“Are you hoping for a miracle?”, ripeteva la canzone alla radio sotto la pioggia di venerdì notte; che poi non era veramente la radio a mandarla, visto che trasmetteva un po’ della solitammerda che mandano in questa età sbracata anche le radio progressiste, ma ero io che avevo in testa quel pezzo – gran pezzo – da tutta la serata, e me lo trasmettevo da solo tra me e me.
Erano quasi le due, e tornavo a casa dopo una serata perfetta in cui non speravo più. Non è che la vita da adulti sia malvagia, ma è soltanto quando ti ricordi com’era a vent’anni che realizzi come a un certo punto, anche quando ti sembra che stia migliorando e indubbiamente per molti versi lo fa, la vita non possa fare altro che decadere dal suo punto di climax giovanile.
A vent’anni io ero così: le mie prime vere uscite di casa erano per suonare. Tre anni che sembrarono trenta, in cui vivemmo tutte le avventure possibili e immaginabili; poi il silenzio, altre cose, qualche reunion ogni tanto. Adesso era un anno e mezzo che non succedeva, e poi le ultime volte erano state prive di fascino, stanche, svuotate. Stasera non ci si aspettava granché, e invece, come è suo destino se appena lo lasci scorrere, il rock ha roccheggiato.

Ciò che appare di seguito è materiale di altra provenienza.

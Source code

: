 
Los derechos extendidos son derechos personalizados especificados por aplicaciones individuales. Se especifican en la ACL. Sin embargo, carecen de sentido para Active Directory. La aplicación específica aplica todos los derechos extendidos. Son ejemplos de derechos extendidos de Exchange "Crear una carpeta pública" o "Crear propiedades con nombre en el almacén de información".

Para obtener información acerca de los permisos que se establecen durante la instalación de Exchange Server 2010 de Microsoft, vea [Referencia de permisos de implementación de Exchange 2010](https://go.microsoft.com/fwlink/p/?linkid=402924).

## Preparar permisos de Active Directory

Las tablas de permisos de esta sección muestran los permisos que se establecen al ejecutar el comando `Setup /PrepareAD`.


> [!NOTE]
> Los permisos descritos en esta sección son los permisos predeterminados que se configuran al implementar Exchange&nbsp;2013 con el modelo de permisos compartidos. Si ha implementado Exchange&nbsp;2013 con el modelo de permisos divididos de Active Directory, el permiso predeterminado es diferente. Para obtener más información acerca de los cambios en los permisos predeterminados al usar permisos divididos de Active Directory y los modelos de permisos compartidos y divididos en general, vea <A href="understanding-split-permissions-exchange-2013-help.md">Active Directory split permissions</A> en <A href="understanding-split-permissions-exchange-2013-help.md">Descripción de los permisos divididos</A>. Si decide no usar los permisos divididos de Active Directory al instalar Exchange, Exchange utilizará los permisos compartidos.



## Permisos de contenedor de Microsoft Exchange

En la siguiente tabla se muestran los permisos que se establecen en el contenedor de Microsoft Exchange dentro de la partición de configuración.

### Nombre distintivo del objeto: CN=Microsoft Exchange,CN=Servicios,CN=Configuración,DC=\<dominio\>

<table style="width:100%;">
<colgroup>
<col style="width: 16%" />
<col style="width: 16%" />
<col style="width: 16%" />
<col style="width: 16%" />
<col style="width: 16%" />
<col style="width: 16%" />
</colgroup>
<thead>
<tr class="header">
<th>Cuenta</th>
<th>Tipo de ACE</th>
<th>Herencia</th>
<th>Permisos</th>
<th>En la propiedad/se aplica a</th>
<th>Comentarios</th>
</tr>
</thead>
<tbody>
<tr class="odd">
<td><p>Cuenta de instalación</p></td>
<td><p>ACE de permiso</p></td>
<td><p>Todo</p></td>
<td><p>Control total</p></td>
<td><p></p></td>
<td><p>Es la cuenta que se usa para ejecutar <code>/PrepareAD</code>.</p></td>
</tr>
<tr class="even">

Dovevo lasciarmi prendere dagli auspici, e capire subito che quella della resurrezione del Cristo sarebbe stata anche una settimana di resurrezione di vite passate: sabato scorso ero andato a un addio al celibato dove il padrone del locale, un signore molto molto comunista, appreso della circostanza aveva offerto a tutto il tavolo un blocco di fumo. Io in tutta la mia vita ho fumato zero sigarette e un paio di spinelli; ciò nonostante il fumo fa sempre contenta la compagnia, e quando è regalato è un segno di buon auspicio.
Stasera invece è successo che dopo un anno e mezzo che la mia tastiera prendeva polvere – non avevo mai aperto la custodia, depositata in cantina, da quando avevo traslocato – e nonostante l’accresciuta scomodità di dover recuperare l’auto e riportarla fino in cortile per caricare l’attrezzo, si è scoperto al momento buono che c’era dell’energia che doveva uscire. Ed è quell’energia che, attenzione, non può uscire in altro modo se non con un gruppo rock, quell’entità misteriosa che permette la fusione di anime e di sentimenti in un meccanismo corale e silenzioso, ma spaventosamente efficace (almeno per chi vi sta dentro, poi chi ascolta può anche tapparsi le orecchie) anche quando la tecnica non è dalla tua parte.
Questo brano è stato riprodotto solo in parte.